第三種郵便の怪

第33話

ハッピーネットワークは95年に第三種郵便の認可を得ているが、これも活動費の節約が目的だった。というのは、当時から相当経費切りつめを狙っていたのである。それほど活動費に窮していたらしい。だがこれは相当無理のあるものだった。当時第三種の認可を得るため、入金を郵便振替に限定したり、同一人物が異なる名義でいくつも会員申込みをしたなどという証言がいくつも寄せられている。なお、この行為はかつて新聞勧誘において行われた「押し紙」という行為で現在は法律で禁止されている。

さて、現在のハッピーネットワークの活動は、およそ第三種郵便物に値するものではない。第三種郵便として認可を受けるためには次のような条件が存在する。

(郵便法第22条第3項)

1.毎年一回以上の回数で年4回以上、号を追つて定期に発行するものであること。

2.掲載事項の性質上発行の終期を予定し得ないものであること。

3.政治、経済、文化その他公共的な事項を報道し、又は論議することを目的とし、あまねく発売されるものであること。

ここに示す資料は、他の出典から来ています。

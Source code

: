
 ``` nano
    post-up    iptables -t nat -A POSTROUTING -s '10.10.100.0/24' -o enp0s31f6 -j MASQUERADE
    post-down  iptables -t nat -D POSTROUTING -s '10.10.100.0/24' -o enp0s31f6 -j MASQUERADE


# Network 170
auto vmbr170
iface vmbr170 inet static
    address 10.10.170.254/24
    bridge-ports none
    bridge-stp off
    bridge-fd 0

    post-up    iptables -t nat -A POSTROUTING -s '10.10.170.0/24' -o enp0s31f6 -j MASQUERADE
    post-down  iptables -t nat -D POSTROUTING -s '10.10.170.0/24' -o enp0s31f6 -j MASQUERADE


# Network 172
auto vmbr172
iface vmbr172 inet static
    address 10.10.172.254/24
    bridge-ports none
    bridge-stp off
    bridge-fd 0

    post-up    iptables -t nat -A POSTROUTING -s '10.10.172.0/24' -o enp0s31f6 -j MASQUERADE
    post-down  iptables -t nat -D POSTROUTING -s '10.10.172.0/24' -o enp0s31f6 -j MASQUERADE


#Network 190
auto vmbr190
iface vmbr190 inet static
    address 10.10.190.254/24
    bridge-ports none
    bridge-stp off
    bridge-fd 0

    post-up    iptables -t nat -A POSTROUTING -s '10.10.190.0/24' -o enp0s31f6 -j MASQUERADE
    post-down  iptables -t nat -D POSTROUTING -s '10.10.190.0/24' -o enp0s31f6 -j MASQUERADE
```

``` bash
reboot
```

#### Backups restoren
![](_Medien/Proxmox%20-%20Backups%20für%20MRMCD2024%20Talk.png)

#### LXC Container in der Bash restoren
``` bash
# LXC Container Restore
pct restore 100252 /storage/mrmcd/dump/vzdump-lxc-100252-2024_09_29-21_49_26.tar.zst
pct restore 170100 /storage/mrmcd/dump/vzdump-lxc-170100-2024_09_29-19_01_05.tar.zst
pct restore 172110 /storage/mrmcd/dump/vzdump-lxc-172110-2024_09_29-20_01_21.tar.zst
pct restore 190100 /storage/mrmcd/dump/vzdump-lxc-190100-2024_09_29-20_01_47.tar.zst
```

このうち、1と2については議論の余地はない。そして、3の「公共的な事項を報道し」という条件に基づいて、紙面の過半が広告で占められているものも認可の対象外となる。ハッピーネットワークは会員から掲載料を取って作品をのせるのだから、広告といってもいい。

さらに、3の定義条件として、具体的に認可されない条件は次のとおりである

・500部未満の発行部数しかないもの

・発行部数のうち販売される分が80%に満たないもの

・定価がないもの、形式的に定価があっても販売された形跡がないもの

・会員限定など、誰もが入手できるわけではないもの

・個人、団体が買い取って、第三者に無償配布されるものについても認可の対象とはならない。

この条件についてみてみよう。まずハッピーネットワークは主宰者の発表でも会員は230名しかいない。実数はもっと少ないだろう。当然500部など発行できるはずがない。次に販売される分だが、この条件では最低でも発売される分は400部以上であることが必要となるが、230名の会員しかいない現状では一人が2部取らない限りこの条件を満たすことは難しい。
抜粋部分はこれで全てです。